PostThu Mar 16, 2017 1:15 pm

mwalls wrote:At the end of the movie, Al climbs into the cop car. It seems incredible to assume the police would know where to pick him up. Could they have just been called because he was being unruly in the diner? I know, I know, per the code he had to be punished. Is that all this was, meaning a hopelessly unrealistic ending to comply with the code? I would have much preferred to see the ending of Al hitchhiking down the road off into the darkness.


It's been a while since I saw it, but I recall the story this way: Tom Neal's character is a marked man almost from the beginning - possibly from the moment he caused the ruckus in the café, but certainly once he's taken the dead man's ID. When he accidentally kills Vera, his goose is cooked. The police will be after him for any one of these transgressions, and when they catch him, his alibis won't stand up.

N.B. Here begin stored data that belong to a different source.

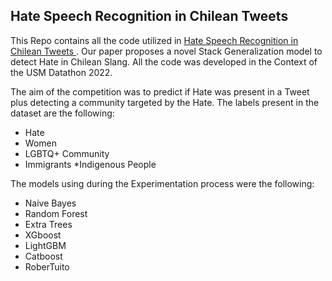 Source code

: ## Hate Speech Recognition in Chilean Tweets

This Repo contains all the code utilized in [Hate Speech Recognition in Chilean Tweets
](). Our paper proposes a novel Stack Generalization model to detect Hate in Chilean Slang. All the code was developed in the Context of the USM Datathon 2022. 

The aim of the competition was to predict if Hate was present in a Tweet plus detecting a community targeted by the Hate. The labels present in the dataset are the following: 

* Hate
* Women
* LGBTQ+ Community
* Immigrants
*Indigenous People

The models using during the Experimentation process were the following: 

* Naive Bayes
* Random Forest
* Extra Trees
* XGboost
* LightGBM
* Catboost
* RoberTuito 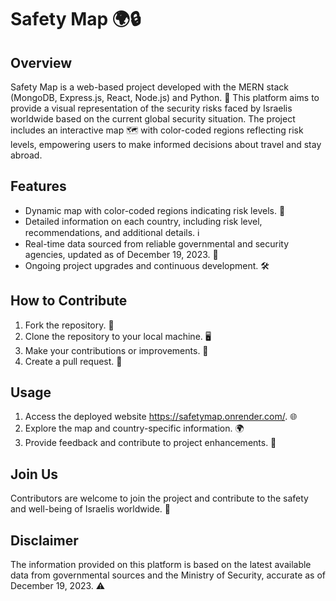 # Safety Map 🌍🔒

## Overview
Safety Map is a web-based project developed with the MERN stack (MongoDB, Express.js, React, Node.js) and Python. 🚀 This platform aims to provide a visual representation of the security risks faced by Israelis worldwide based on the current global security situation. The project includes an interactive map 🗺️ with color-coded regions reflecting risk levels, empowering users to make informed decisions about travel and stay abroad.

## Features
- Dynamic map with color-coded regions indicating risk levels. 🚥
- Detailed information on each country, including risk level, recommendations, and additional details. ℹ️
- Real-time data sourced from reliable governmental and security agencies, updated as of December 19, 2023. 📅
- Ongoing project upgrades and continuous development. 🛠️

## How to Contribute
1. Fork the repository. 🍴
2. Clone the repository to your local machine. 🖥️
3. Make your contributions or improvements. 🌈
4. Create a pull request. 🔄

## Usage
1. Access the deployed website https://safetymap.onrender.com/. 🌐
2. Explore the map and country-specific information. 🌍
3. Provide feedback and contribute to project enhancements. 💬

## Join Us
Contributors are welcome to join the project and contribute to the safety and well-being of Israelis worldwide. 🤝

## Disclaimer
The information provided on this platform is based on the latest available data from governmental sources and the Ministry of Security, accurate as of December 19, 2023. ⚠️

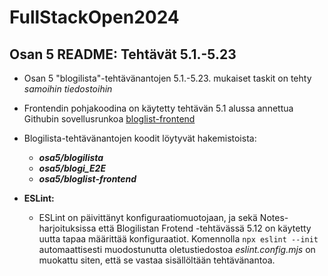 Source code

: # FullStackOpen2024

## Osan 5 README: Tehtävät 5.1.-5.23

- Osan 5 "blogilista"-tehtävänantojen 5.1.-5.23. mukaiset taskit on tehty *samoihin tiedostoihin*
- Frontendin pohjakoodina on käytetty tehtävän 5.1 alussa annettua Githubin sovellusrunkoa [bloglist-frontend](https://github.com/fullstack-hy2020/bloglist-frontend)  
- Blogilista-tehtävänantojen koodit löytyvät hakemistoista:
  - _**osa5/blogilista**_
  - _**osa5/blogi_E2E**_
  - _**osa5/bloglist-frontend**_


- **ESLint:**
  - ESLint on päivittänyt konfiguraatiomuotojaan, ja sekä Notes-harjoituksissa että Blogilistan Frotend -tehtävässä 5.12 on käytetty uutta tapaa määrittää konfiguraatiot. Komennolla `npx eslint --init` automaattisesti muodostunutta oletustiedostoa *eslint.config.mjs* on muokattu siten, että se vastaa sisällöltään tehtävänantoa. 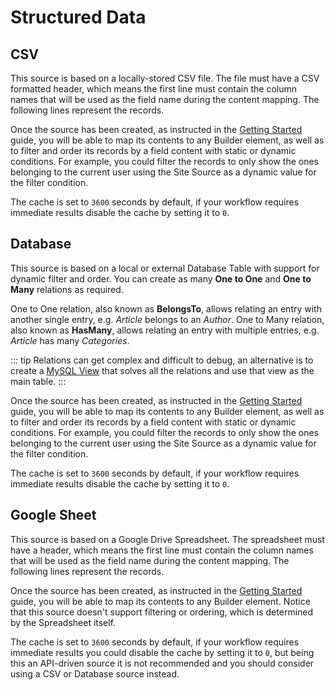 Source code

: # Structured Data

## CSV

This source is based on a locally-stored CSV file. The file must have a CSV formatted header, which means the first line must contain the column names that will be used as the field name during the content mapping. The following lines represent the records.

Once the source has been created, as instructed in the [Getting Started](../sources/#getting-started) guide, you will be able to map its contents to any Builder element, as well as to filter and order its records by a field content with static or dynamic conditions. For example, you could filter the records to only show the ones belonging to the current user using the Site Source as a dynamic value for the filter condition.

The cache is set to `3600` seconds by default, if your workflow requires immediate results disable the cache by setting it to `0`.

## Database

This source is based on a local or external Database Table with support for dynamic filter and order. You can create as many **One to One** and **One to Many** relations as required.

One to One relation, also known as **BelongsTo**, allows relating an entry with another single entry, e.g. _Article_ belongs to an _Author_. One to Many relation, also known as **HasMany**, allows relating an entry with multiple entries, e.g. _Article_ has many _Categories_.

::: tip
Relations can get complex and difficult to debug, an alternative is to create a [MySQL View](https://dev.mysql.com/doc/refman/8.0/en/view-syntax.html) that solves all the relations and use that view as the main table.
:::

Once the source has been created, as instructed in the [Getting Started](../sources/#getting-started) guide, you will be able to map its contents to any Builder element, as well as to filter and order its records by a field content with static or dynamic conditions. For example, you could filter the records to only show the ones belonging to the current user using the Site Source as a dynamic value for the filter condition.

The cache is set to `3600` seconds by default, if your workflow requires immediate results disable the cache by setting it to `0`.

## Google Sheet

This source is based on a Google Drive Spreadsheet. The spreadsheet must have a header, which means the first line must contain the column names that will be used as the field name during the content mapping. The following lines represent the records.

Once the source has been created, as instructed in the [Getting Started](../sources/#getting-started) guide, you will be able to map its contents to any Builder element. Notice that this source doesn't support filtering or ordering, which is determined by the Spreadsheet itself.

The cache is set to `3600` seconds by default, if your workflow requires immediate results you could disable the cache by setting it to `0`, but being this an API-driven source it is not recommended and you should consider using a CSV or Database source instead.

I interpreted the title not only literally - his misadventure begins when he's sidetracked on his way to visit his girlfriend - but metaphorically, representing his temporary escape from his inevitable fate. He could keep running, but he knows he'll be caught eventually. His surrender to the police represents the end of the detour.

You might like to check out Savage Detours: The Life and Work of Ann Savage. Only Eddie Muller knows whether his story is true, but she was certainly a very feisty lady.